Exercise details
Repeat everything in the listing exactly, except for the images.

Input material
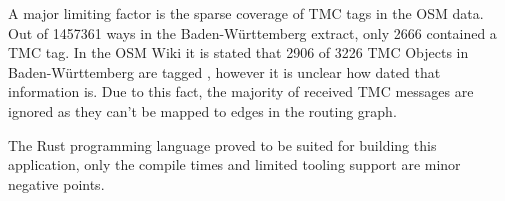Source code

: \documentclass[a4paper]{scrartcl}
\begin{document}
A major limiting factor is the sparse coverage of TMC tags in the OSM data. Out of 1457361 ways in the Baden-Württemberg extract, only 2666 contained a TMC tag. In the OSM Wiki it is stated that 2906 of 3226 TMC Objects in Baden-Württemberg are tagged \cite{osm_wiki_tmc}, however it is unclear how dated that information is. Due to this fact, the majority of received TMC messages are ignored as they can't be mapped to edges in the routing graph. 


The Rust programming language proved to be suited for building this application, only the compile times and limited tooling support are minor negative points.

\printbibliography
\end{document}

Problem solution
Source code

: \documentclass[a4paper]{scrartcl}
\begin{document}
A major limiting factor is the sparse coverage of TMC tags in the OSM data. Out of 1457361 ways in the Baden-Württemberg extract, only 2666 contained a TMC tag. In the OSM Wiki it is stated that 2906 of 3226 TMC Objects in Baden-Württemberg are tagged \cite{osm_wiki_tmc}, however it is unclear how dated that information is. Due to this fact, the majority of received TMC messages are ignored as they can't be mapped to edges in the routing graph. 


The Rust programming language proved to be suited for building this application, only the compile times and limited tooling support are minor negative points.

\printbibliography
\end{document}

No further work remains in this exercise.